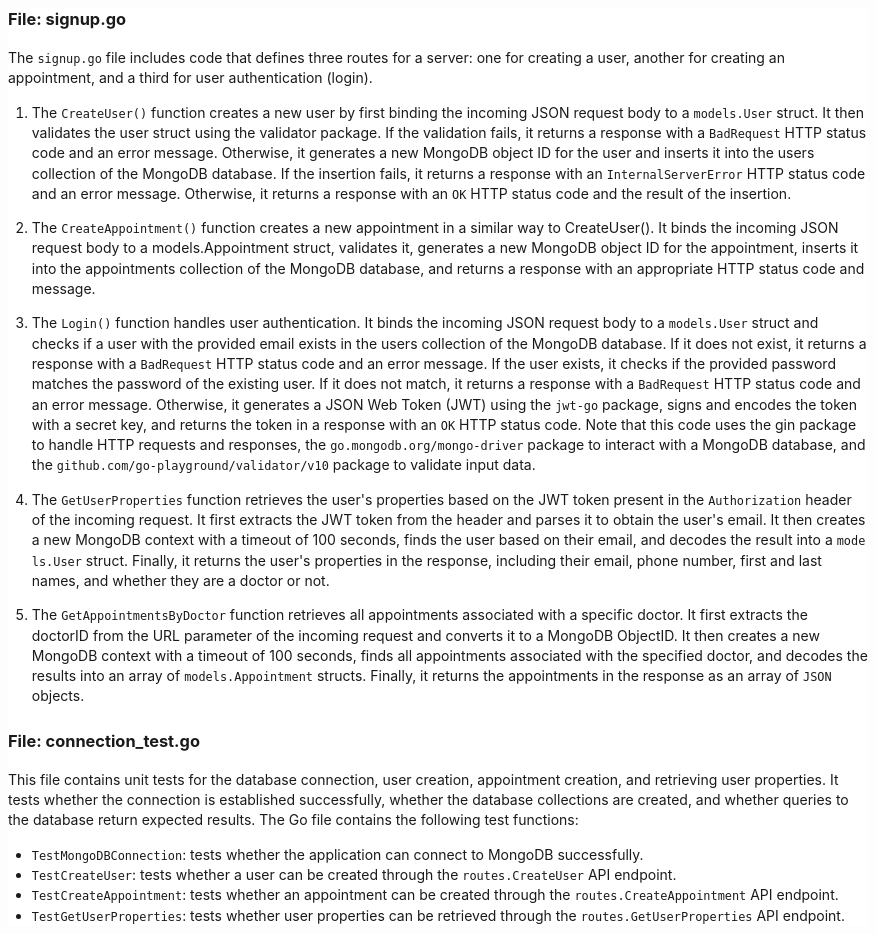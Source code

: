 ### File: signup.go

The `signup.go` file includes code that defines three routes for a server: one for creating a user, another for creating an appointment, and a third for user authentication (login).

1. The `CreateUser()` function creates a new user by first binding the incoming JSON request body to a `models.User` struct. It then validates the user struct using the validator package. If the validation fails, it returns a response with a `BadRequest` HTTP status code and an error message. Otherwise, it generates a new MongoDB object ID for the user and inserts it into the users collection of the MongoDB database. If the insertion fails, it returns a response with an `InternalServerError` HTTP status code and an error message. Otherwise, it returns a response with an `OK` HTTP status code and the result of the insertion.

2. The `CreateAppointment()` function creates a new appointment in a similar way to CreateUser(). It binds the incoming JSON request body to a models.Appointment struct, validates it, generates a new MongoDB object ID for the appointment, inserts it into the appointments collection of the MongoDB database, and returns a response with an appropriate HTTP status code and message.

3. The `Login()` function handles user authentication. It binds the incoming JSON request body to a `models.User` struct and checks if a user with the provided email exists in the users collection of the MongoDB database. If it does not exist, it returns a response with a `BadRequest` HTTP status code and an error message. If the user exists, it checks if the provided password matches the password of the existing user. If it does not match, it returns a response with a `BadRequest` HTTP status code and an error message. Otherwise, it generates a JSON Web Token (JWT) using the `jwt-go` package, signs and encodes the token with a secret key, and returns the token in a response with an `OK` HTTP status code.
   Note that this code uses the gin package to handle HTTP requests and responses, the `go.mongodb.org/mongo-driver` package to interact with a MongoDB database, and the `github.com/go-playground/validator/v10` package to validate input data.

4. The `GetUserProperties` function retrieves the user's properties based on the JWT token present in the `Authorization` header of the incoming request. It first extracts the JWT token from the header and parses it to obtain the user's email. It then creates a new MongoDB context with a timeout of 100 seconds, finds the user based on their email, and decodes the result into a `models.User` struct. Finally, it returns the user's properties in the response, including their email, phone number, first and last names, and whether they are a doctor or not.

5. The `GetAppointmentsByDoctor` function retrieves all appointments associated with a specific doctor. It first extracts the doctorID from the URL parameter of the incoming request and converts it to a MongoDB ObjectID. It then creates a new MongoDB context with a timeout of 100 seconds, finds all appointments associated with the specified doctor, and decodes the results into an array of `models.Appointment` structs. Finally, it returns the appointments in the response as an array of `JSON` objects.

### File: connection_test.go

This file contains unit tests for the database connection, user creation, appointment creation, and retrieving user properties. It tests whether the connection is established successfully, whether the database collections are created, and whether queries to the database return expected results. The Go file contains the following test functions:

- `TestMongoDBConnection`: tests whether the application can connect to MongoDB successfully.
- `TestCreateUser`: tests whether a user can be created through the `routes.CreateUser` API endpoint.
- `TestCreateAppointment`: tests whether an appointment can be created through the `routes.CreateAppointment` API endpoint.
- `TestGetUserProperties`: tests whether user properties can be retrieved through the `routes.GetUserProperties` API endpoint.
---
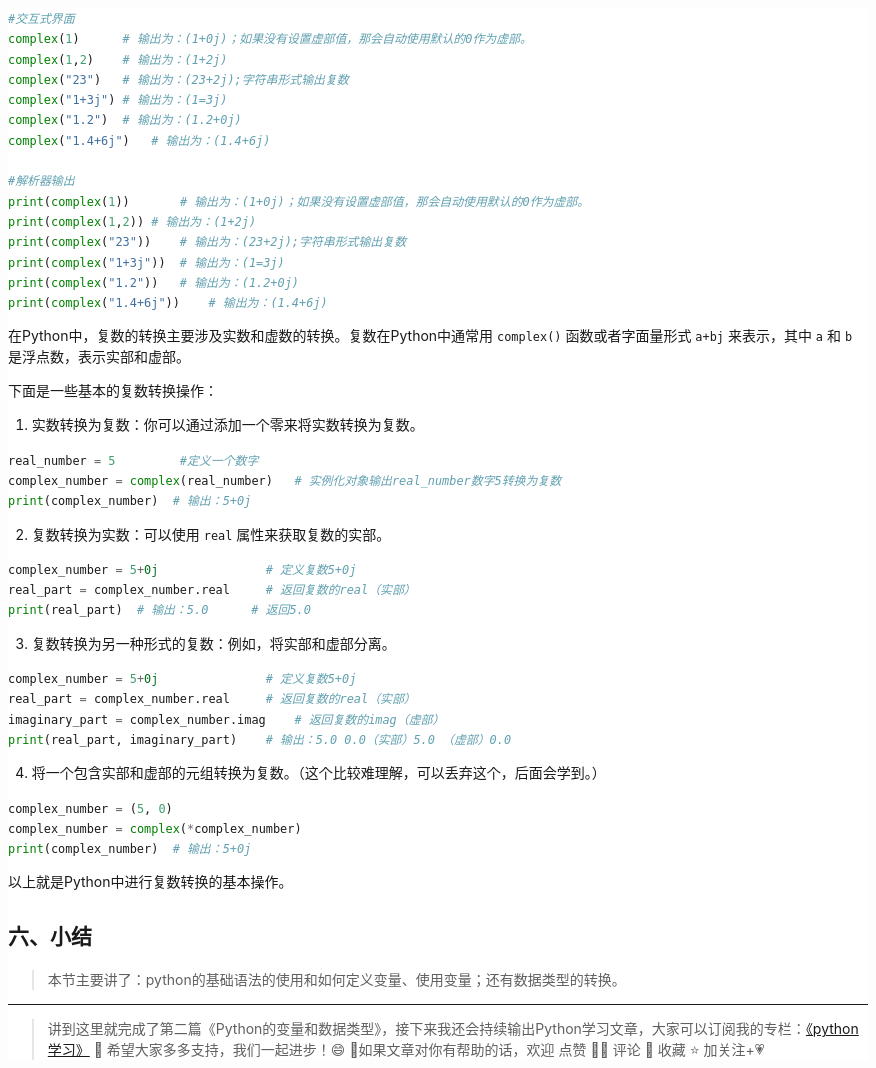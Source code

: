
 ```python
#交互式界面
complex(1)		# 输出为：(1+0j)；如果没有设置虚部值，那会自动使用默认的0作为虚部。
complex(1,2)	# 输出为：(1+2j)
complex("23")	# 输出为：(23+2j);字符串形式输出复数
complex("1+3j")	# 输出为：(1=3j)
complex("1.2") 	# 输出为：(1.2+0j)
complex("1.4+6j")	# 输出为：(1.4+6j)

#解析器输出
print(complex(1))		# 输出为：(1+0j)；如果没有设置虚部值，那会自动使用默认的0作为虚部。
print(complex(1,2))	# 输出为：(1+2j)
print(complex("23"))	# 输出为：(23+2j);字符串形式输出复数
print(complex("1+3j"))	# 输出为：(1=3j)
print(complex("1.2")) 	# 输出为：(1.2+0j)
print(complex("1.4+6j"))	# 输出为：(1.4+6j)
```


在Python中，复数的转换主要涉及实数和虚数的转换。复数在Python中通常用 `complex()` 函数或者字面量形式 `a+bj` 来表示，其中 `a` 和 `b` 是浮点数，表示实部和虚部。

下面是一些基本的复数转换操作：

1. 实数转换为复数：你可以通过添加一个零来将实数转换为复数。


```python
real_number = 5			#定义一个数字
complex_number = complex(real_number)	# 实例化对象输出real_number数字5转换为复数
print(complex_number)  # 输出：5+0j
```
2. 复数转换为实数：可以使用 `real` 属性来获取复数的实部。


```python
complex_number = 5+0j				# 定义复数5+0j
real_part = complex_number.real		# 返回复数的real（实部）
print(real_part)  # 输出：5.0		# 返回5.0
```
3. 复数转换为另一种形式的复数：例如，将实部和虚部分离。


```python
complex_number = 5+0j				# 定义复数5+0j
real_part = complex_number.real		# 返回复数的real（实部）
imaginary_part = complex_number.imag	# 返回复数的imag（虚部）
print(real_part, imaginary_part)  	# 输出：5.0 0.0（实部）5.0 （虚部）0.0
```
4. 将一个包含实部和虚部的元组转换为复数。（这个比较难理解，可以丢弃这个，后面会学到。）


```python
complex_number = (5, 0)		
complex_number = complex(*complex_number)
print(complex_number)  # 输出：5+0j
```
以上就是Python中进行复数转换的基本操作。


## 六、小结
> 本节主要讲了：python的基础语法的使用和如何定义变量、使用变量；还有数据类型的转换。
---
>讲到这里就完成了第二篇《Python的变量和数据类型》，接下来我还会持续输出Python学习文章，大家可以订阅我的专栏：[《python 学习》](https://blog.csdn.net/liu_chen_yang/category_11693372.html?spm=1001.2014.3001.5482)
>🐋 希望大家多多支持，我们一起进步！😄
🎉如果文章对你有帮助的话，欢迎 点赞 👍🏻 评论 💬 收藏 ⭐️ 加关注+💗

▶ Exercise
Going through the listing above, copy out every line that has the string "email".

▶ Task answer
3. The `Login()` function handles user authentication. It binds the incoming JSON request body to a `models.User` struct and checks if a user with the provided email exists in the users collection of the MongoDB database. If it does not exist, it returns a response with a `BadRequest` HTTP status code and an error message. If the user exists, it checks if the provided password matches the password of the existing user. If it does not match, it returns a response with a `BadRequest` HTTP status code and an error message. Otherwise, it generates a JSON Web Token (JWT) using the `jwt-go` package, signs and encodes the token with a secret key, and returns the token in a response with an `OK` HTTP status code.
4. The `GetUserProperties` function retrieves the user's properties based on the JWT token present in the `Authorization` header of the incoming request. It first extracts the JWT token from the header and parses it to obtain the user's email. It then creates a new MongoDB context with a timeout of 100 seconds, finds the user based on their email, and decodes the result into a `models.User` struct. Finally, it returns the user's properties in the response, including their email, phone number, first and last names, and whether they are a doctor or not.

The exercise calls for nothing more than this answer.